» **Exercise materials**:
········

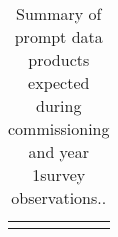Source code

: \begin{table}
{\begin{tabular}{|p{0.31\linewidth} | p{0.32\linewidth}  | p{0.32\linewidth}|}
\arrayrulecolor{black}\hline
\end{tabular}}
\caption{Summary of prompt data products expected during commissioning and year 1survey observations..}
\label{tab:prompt-data-products}
\end{table}
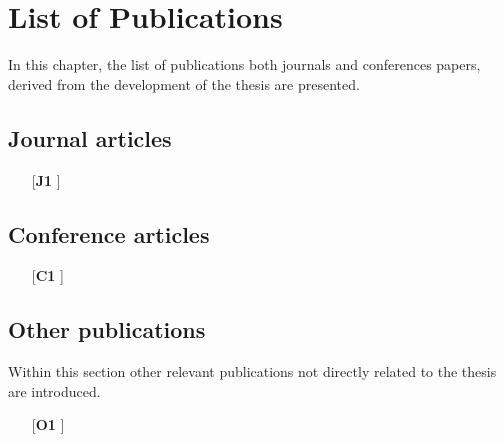 \chapter{List of Publications}

In this chapter, the list of publications both journals and conferences papers, derived from the development of the thesis are presented.
\section{Journal articles}
\begin{itemize}
\item[[\textbf{J1}]]
\end{itemize}
\section{Conference articles}
\begin{itemize}
\item[[\textbf{C1}]]
\end{itemize}

\section{Other publications}
Within this section other relevant publications not directly related to the thesis are introduced.
\begin{itemize}
\item[[\textbf{O1}]]
\end{itemize}
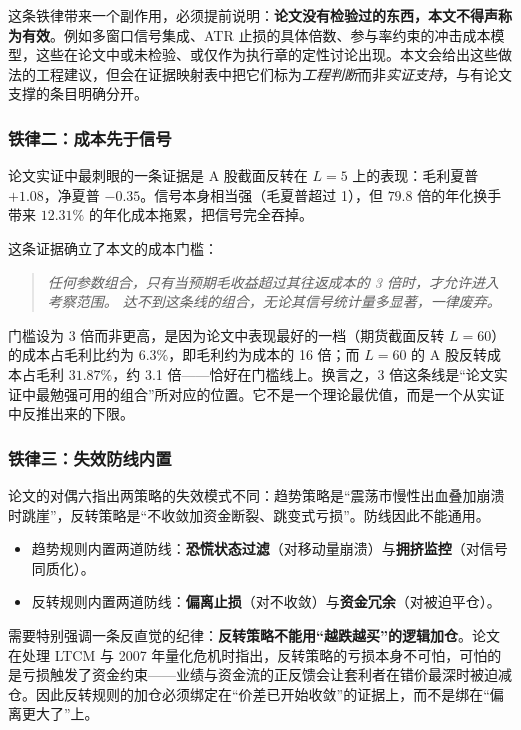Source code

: 这条铁律带来一个副作用，必须提前说明：\textbf{论文没有检验过的东西，本文不得声称为有效}。例如多窗口信号集成、ATR 止损的具体倍数、参与率约束的冲击成本模型，这些在论文中或未检验、或仅作为执行章的定性讨论出现。本文会给出这些做法的工程建议，但会在证据映射表中把它们标为\emph{工程判断}而非\emph{实证支持}，与有论文支撑的条目明确分开。

\subsubsection*{铁律二：成本先于信号}

论文实证中最刺眼的一条证据是 A 股截面反转在 $L=5$ 上的表现：毛利夏普 $+1.08$，净夏普 $-0.35$。信号本身相当强（毛夏普超过 1），但 $79.8$ 倍的年化换手带来 $12.31\%$ 的年化成本拖累，把信号完全吞掉。

这条证据确立了本文的成本门槛：

\begin{quote}
\itshape
任何参数组合，只有当预期毛收益超过其往返成本的 3 倍时，才允许进入考察范围。
达不到这条线的组合，无论其信号统计量多显著，一律废弃。
\end{quote}

门槛设为 3 倍而非更高，是因为论文中表现最好的一档（期货截面反转 $L=60$）的成本占毛利比约为 $6.3\%$，即毛利约为成本的 16 倍；而 $L=60$ 的 A 股反转成本占毛利 $31.87\%$，约 3.1 倍——恰好在门槛线上。换言之，3 倍这条线是“论文实证中最勉强可用的组合”所对应的位置。它不是一个理论最优值，而是一个从实证中反推出来的下限。

\subsubsection*{铁律三：失效防线内置}

论文的对偶六指出两策略的失效模式不同：趋势策略是“震荡市慢性出血叠加崩溃时跳崖”，反转策略是“不收敛加资金断裂、跳变式亏损”。防线因此不能通用。

\begin{itemize}[leftmargin=2.2em]
  \item 趋势规则内置两道防线：\textbf{恐慌状态过滤}（对移动量崩溃）与\textbf{拥挤监控}（对信号同质化）。
  \item 反转规则内置两道防线：\textbf{偏离止损}（对不收敛）与\textbf{资金冗余}（对被迫平仓）。
\end{itemize}

需要特别强调一条反直觉的纪律：\textbf{反转策略不能用“越跌越买”的逻辑加仓}。论文在处理 LTCM 与 2007 年量化危机时指出，反转策略的亏损本身不可怕，可怕的是亏损触发了资金约束——业绩与资金流的正反馈会让套利者在错价最深时被迫减仓\cite{shleifervishny1997,khandanilo2011}。因此反转规则的加仓必须绑定在“价差已开始收敛”的证据上，而不是绑在“偏离更大了”上。


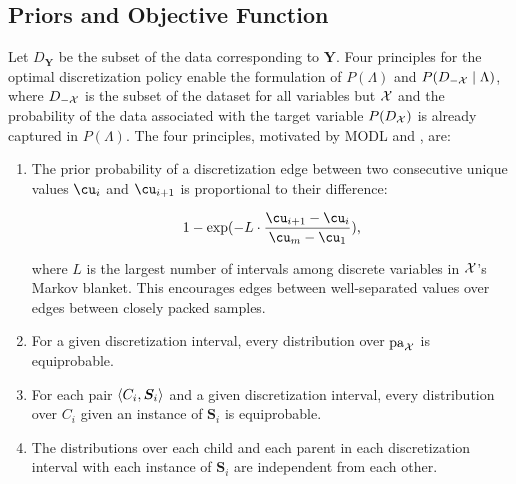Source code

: 



\subsection{Priors and Objective Function}

Let $D_{\bm{Y}}$ be the subset of the data corresponding to $\bm{Y}$.
Four principles for the optimal discretization policy enable the formulation of $P(\Lambda)$ and $P(D_{-\mathcal{X}} \mid \Lambda)$, where $D_{-\mathcal{X}}$ is the subset of the dataset for all variables but $\mathcal{X}$ and the probability of the data associated with the target variable $P(D_{\mathcal{X}})$ is already captured in $P(\Lambda)$.
The four principles, motivated by MODL and \cite{Lustgarten_2011}, are:

\begin{enumerate}
\item The prior probability of a discretization edge between two consecutive unique values $\cu_i$ and $\cu_{i+1}$ is proportional to their difference:

  \begin{equation}
  1 - {\exp(- L \cdot {\frac{\cu_{i+1} - \cu_i}{\cu_m - \cu_1}})}\text{,}
  \end{equation}

where $L$ is the largest number of intervals among discrete variables in $\mathcal{X}$'s Markov blanket.
This encourages edges between well-separated values over edges between closely packed samples.

\item For a given discretization interval, every distribution over $\operatorname{pa}_{\mathcal{X}}$ is equiprobable.
\item For each pair $\langle C_i,\bm{S}_i \rangle$ and a given discretization interval, every distribution over $C_i$ given an instance of $\bm{S}_i$ is equiprobable.
\item The distributions over each child and each parent in each discretization interval with each instance of $\bm{S}_i$ are independent from each other.
\end{enumerate}

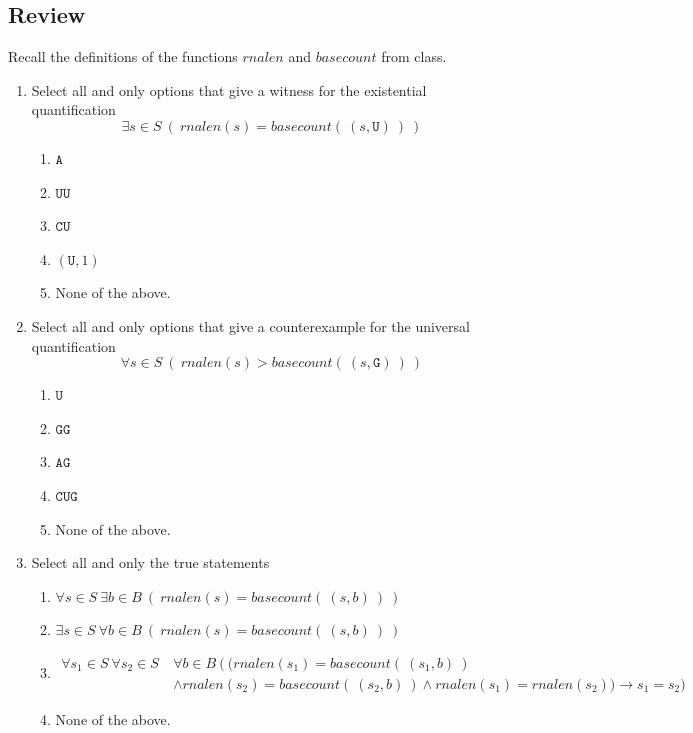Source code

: \documentclass[12pt, oneside]{article}
\newcommand{\A}[0]{\texttt{A}}
\newcommand{\C}[0]{\texttt{C}}
\newcommand{\G}[0]{\texttt{G}}
\newcommand{\U}[0]{\texttt{U}}
\begin{document}
\subsection*{Review}


Recall the definitions of the functions $rnalen$ and $basecount$ from class.

\begin{enumerate}
    \item Select all and only options that give a witness for the existential quantification
    $$\exists s \in S ~(~rnalen(s) = basecount(~(s,\U)~)~)$$
    \begin{enumerate}
    \item $\A$
    \item $\U\U$
    \item $\C\U$
    \item $(\U, 1)$
    \item None of the above.
    \end{enumerate}
    
    \item Select all and only options that give a counterexample for the universal quantification
    $$\forall s \in S ~(~rnalen(s) > basecount(~(s,\G)~)~)$$
    \begin{enumerate}
    \item $\U$
    \item $\G\G$
    \item $\A\G$
    \item $\C\U\G$
    \item None of the above.
    \end{enumerate}
    
    \item Select all and only the true statements
    \begin{enumerate}
    \item $\forall s \in S ~\exists b \in B ~\left(~rnalen(s) = basecount(~(s,b)~)~ \right)$
    \item $\exists s \in S ~\forall b \in B ~\left(~rnalen(s) = basecount(~(s,b)~)~ \right)$
    \item \begin{align*} \forall s_1 \in S~\forall s_2 \in S ~&\forall b \in B ~\big( ~\big( rnalen(s_1) = basecount(~(s_1,b)~) \\
    &\land rnalen(s_2) = basecount(~(s_2,b)~) \land rnalen(s_1) = rnalen(s_2) \big) \to s_1 = s_2  \big)\end{align*}
    \item None of the above.
    \end{enumerate}
    
\end{enumerate} 
\newpage
\end{document}
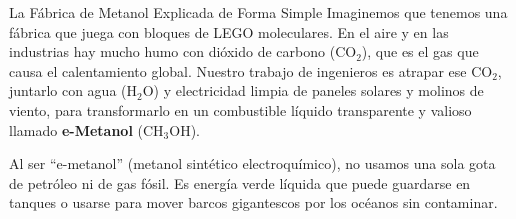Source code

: \documentclass[11pt,a4paper]{article}
\begin{document}
\begin{pedagogico}{La Fábrica de Metanol Explicada de Forma Simple}
Imaginemos que tenemos una fábrica que juega con bloques de LEGO moleculares. 
En el aire y en las industrias hay mucho humo con dióxido de carbono ($\text{CO}_2$), que es el gas que causa el calentamiento global. Nuestro trabajo de ingenieros es atrapar ese $\text{CO}_2$, juntarlo con agua ($\text{H}_2\text{O}$) y electricidad limpia de paneles solares y molinos de viento, para transformarlo en un combustible líquido transparente y valioso llamado \textbf{e-Metanol} ($\text{CH}_3\text{OH}$).

Al ser ``e-metanol'' (metanol sintético electroquímico), no usamos una sola gota de petróleo ni de gas fósil. Es energía verde líquida que puede guardarse en tanques o usarse para mover barcos gigantescos por los océanos sin contaminar.
\end{pedagogico}
\end{document}
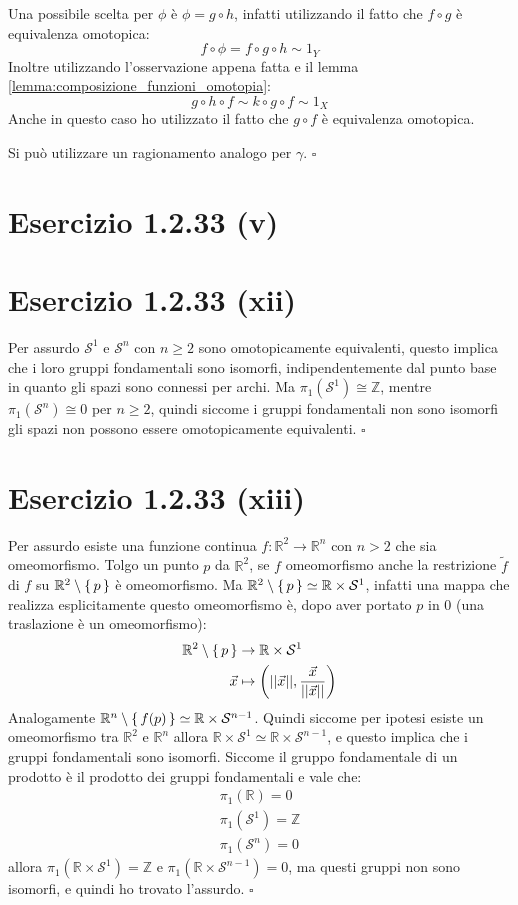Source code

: \documentclass[10pt]{scrartcl}
\newcommand{\Z}{\mathbb{Z}}
\newcommand{\Sph}[1][]{\mathcal{S}^#1}
\begin{document}
Una possibile scelta per $ \phi $ è $ \phi = g \circ h $, infatti utilizzando
il fatto che $ f \circ g $ è equivalenza omotopica:
\[
  f \circ \phi = f \circ g \circ h \sim 1_Y
\]
Inoltre utilizzando l'osservazione appena fatta e il lemma
\ref{lemma:composizione_funzioni_omotopia}:
\[
  g \circ h \circ f \sim k \circ g \circ f \sim 1_X
\]
Anche in questo caso ho utilizzato il fatto che $ g \circ f $ è equivalenza
omotopica.

Si può utilizzare un ragionamento analogo per $ \gamma $.
\hfill $ \square $

\section*{Esercizio 1.2.33 (v)}


\section*{Esercizio 1.2.33 (xii)}
Per assurdo $ \Sph{1} $ e $ \Sph{n} $ con $ n \geq 2 $ sono omotopicamente
equivalenti, questo implica che i loro gruppi fondamentali sono isomorfi,
indipendentemente dal punto base in quanto gli spazi sono connessi per archi.
Ma $ \pi_1(\Sph{1}) \cong \Z $, mentre $ \pi_1(\Sph{n}) \cong 0 $ per $ n \geq 2 $, quindi
siccome i gruppi fondamentali non sono isomorfi gli spazi non possono
essere omotopicamente equivalenti.
\hfill $ \square $

\section*{Esercizio 1.2.33 (xiii)}
Per assurdo esiste una funzione continua $ f \colon \mathbb{R}^2 \to \mathbb{R}^n $
con $ n > 2 $ che sia omeomorfismo. Tolgo un punto $ p $ da $ \mathbb{R}^2 $,
se $ f $ omeomorfismo anche la restrizione $ \tilde{f} $ di $ f $ su
$ \mathbb{R}^2 \setminus \set{p} $ è omeomorfismo.
Ma  $ \mathbb{R}^{2} \setminus  \set{p} \simeq \mathbb{R} \times \mathcal{S}^1 $, infatti una mappa
che realizza esplicitamente questo omeomorfismo è, dopo aver portato $ p $ in $ 0 $
(una traslazione è un omeomorfismo):
\begin{align*}
  \mathbb{R}^{2} \setminus \set{p} & \to \mathbb{R} \times \mathcal{S}^1 \\
  \vec{x} & \mapsto \left( || \vec{x} ||, \frac{\vec{x}}{|| \vec{x} ||} \right)
\end{align*}
Analogamente $ \mathbb{R}^{n} \setminus \set{f(p)}  \simeq \mathbb{R} \times \Sph{n-1} $.
Quindi siccome per ipotesi esiste un omeomorfismo tra $ \mathbb{R}^{2} $ e
$ \mathbb{R}^{n} $ allora $ \mathbb{R} \times \Sph{1} \simeq \mathbb{R} \times \Sph{n-1} $,
e questo implica che i gruppi fondamentali sono isomorfi.
Siccome il gruppo fondamentale di un prodotto è il prodotto dei gruppi fondamentali
e vale che:
\begin{gather*}
  \pi_1(\mathbb{R}) = 0 \\
  \pi_1(\Sph{1}) = \Z \\
  \pi_1(\Sph{n}) = 0
\end{gather*}
allora $ \pi_1 (\mathbb{R} \times \Sph{1}) = \Z $ e $ \pi_1(\mathbb{R} \times \Sph{n-1}) = 0 $, ma
questi gruppi non sono isomorfi, e quindi ho trovato l'assurdo.
\hfill $ \square $
\end{document}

········

» **Task**: Look over the records above, and wherever a line contains the string "isomorfi", copy that line.

» **Output below**:
equivalenti, questo implica che i loro gruppi fondamentali sono isomorfi,
siccome i gruppi fondamentali non sono isomorfi gli spazi non possono
e questo implica che i gruppi fondamentali sono isomorfi.
questi gruppi non sono isomorfi, e quindi ho trovato l'assurdo.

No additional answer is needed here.